Wednesday, July 11, 2012

On Reading

I've been reading a lot more recently, thanks to my much longer commute and much shorter working hours.

Some of those books aren't about dragons.  Some.  Read about my capitulation to the rather fabulous mind of Zadie Smith here

Wednesday, June 20, 2012

Sweet Thing

My auntie Thea was a skinny thing; I have memories of straight hair and thin arms and legs, emerging often from baggy jumpers.  So it always tickled me that the thing that has always reminded me of her is chocolate.  And not just any chocolate, but Fry's Peppermint Cream. I'd never even really noticed its existence until Thea said it was one of her favourites.  I cannot remember how old I was when we discussed it, even.  But the next time I saw it in a shop, I purchased it, and delighted in it  - a thick bar equivalent of After Eights, this is a crisp, dark chocolate bar filled with stiff, minty fondant; I adore it.  Since, although I don't see it often, and certainly not in the states, when it's there I buy it. And, without fail, it makes me think of her.

She loved liquorice allsorts, too.  A real sweet tooth, Thea.

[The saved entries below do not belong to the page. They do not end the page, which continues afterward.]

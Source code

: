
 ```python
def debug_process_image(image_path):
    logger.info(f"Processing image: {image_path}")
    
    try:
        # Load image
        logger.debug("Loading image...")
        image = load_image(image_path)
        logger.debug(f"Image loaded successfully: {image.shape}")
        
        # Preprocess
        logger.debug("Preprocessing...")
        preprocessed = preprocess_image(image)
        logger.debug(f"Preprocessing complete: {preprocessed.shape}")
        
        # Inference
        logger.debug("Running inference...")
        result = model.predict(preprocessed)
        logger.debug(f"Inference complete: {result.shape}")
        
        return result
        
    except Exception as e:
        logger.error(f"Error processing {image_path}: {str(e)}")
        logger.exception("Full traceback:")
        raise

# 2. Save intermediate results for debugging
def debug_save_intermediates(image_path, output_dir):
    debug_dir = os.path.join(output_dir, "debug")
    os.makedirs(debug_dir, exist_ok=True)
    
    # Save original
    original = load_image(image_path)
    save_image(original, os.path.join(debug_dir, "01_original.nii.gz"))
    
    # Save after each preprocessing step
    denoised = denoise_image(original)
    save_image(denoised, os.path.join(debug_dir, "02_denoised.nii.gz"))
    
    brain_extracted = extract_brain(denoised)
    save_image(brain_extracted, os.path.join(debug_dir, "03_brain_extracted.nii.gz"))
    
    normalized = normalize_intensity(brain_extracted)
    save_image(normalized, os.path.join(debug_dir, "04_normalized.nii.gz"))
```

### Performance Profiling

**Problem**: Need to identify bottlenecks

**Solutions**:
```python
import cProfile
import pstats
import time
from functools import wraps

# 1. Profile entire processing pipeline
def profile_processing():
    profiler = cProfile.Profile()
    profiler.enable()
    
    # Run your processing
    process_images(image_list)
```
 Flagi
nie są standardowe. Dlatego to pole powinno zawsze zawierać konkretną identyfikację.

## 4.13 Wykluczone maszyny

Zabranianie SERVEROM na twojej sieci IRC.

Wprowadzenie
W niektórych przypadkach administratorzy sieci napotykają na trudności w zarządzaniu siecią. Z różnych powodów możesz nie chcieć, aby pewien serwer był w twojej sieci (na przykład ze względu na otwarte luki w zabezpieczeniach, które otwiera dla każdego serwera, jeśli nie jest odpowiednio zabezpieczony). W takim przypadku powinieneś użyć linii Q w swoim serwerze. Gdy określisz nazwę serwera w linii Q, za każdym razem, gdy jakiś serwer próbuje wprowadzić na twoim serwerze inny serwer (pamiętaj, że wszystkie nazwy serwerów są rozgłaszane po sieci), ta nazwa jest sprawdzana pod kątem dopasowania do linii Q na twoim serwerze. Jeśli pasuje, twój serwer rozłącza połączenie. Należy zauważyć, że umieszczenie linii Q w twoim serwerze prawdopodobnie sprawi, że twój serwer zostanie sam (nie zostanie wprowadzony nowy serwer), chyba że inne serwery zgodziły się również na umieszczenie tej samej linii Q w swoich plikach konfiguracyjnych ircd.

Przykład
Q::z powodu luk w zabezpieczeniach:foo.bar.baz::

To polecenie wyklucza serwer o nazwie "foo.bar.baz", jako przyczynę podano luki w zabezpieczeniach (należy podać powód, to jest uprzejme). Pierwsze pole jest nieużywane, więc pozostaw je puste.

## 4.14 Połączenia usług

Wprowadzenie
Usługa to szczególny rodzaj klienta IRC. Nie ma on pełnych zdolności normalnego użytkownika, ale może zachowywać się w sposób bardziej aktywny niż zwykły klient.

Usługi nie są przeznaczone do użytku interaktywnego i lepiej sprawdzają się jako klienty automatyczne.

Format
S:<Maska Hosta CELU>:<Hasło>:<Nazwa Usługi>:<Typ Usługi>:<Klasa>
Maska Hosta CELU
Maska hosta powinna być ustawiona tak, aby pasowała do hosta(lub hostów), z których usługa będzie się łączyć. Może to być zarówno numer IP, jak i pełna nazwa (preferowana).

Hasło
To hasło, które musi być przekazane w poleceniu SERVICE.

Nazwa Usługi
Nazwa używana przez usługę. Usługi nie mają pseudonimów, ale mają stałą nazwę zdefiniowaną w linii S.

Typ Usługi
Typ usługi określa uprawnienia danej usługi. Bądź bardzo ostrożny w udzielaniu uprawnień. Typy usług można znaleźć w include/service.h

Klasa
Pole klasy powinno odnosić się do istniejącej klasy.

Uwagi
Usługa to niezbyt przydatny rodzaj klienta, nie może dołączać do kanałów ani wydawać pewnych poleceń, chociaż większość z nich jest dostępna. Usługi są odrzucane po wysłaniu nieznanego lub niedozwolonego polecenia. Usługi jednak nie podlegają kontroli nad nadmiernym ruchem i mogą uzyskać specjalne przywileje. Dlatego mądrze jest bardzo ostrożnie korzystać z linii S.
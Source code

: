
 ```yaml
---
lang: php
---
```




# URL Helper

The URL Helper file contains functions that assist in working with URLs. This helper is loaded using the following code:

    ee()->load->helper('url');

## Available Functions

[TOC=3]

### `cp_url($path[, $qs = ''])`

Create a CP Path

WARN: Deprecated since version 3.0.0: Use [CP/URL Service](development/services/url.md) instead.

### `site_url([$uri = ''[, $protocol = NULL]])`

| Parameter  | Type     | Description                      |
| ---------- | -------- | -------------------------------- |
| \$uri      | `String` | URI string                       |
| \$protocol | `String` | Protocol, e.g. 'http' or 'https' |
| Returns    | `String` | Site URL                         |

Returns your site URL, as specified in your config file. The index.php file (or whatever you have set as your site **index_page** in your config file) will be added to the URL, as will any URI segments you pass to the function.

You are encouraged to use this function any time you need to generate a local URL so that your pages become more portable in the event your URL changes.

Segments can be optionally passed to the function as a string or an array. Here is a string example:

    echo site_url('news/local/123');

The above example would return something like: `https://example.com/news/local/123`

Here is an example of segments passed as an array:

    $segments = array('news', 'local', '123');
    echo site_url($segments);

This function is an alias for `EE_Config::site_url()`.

I can hear her voice so clearly.  Strong brummy accent, with laughter in it.  I'll never be able to hear Van Morrison without thinking of her. 

Last time I saw her - which was too long ago - she had dyed her normally brown hair blonde, and she joked about it being frivolous and a bit of fun; she looked great.  She would often slip out to smoke one of her ever present rollies; she danced away with us as we celebrated at my cousin's wedding.  It was my birthday, too; a rare treat to celebrate with so many members of my family.

Yesterday, flying back from her funeral, I searched WH Smith's in Heathrow terminal 3 for Fry's Peppermint Cream; they didn't have any.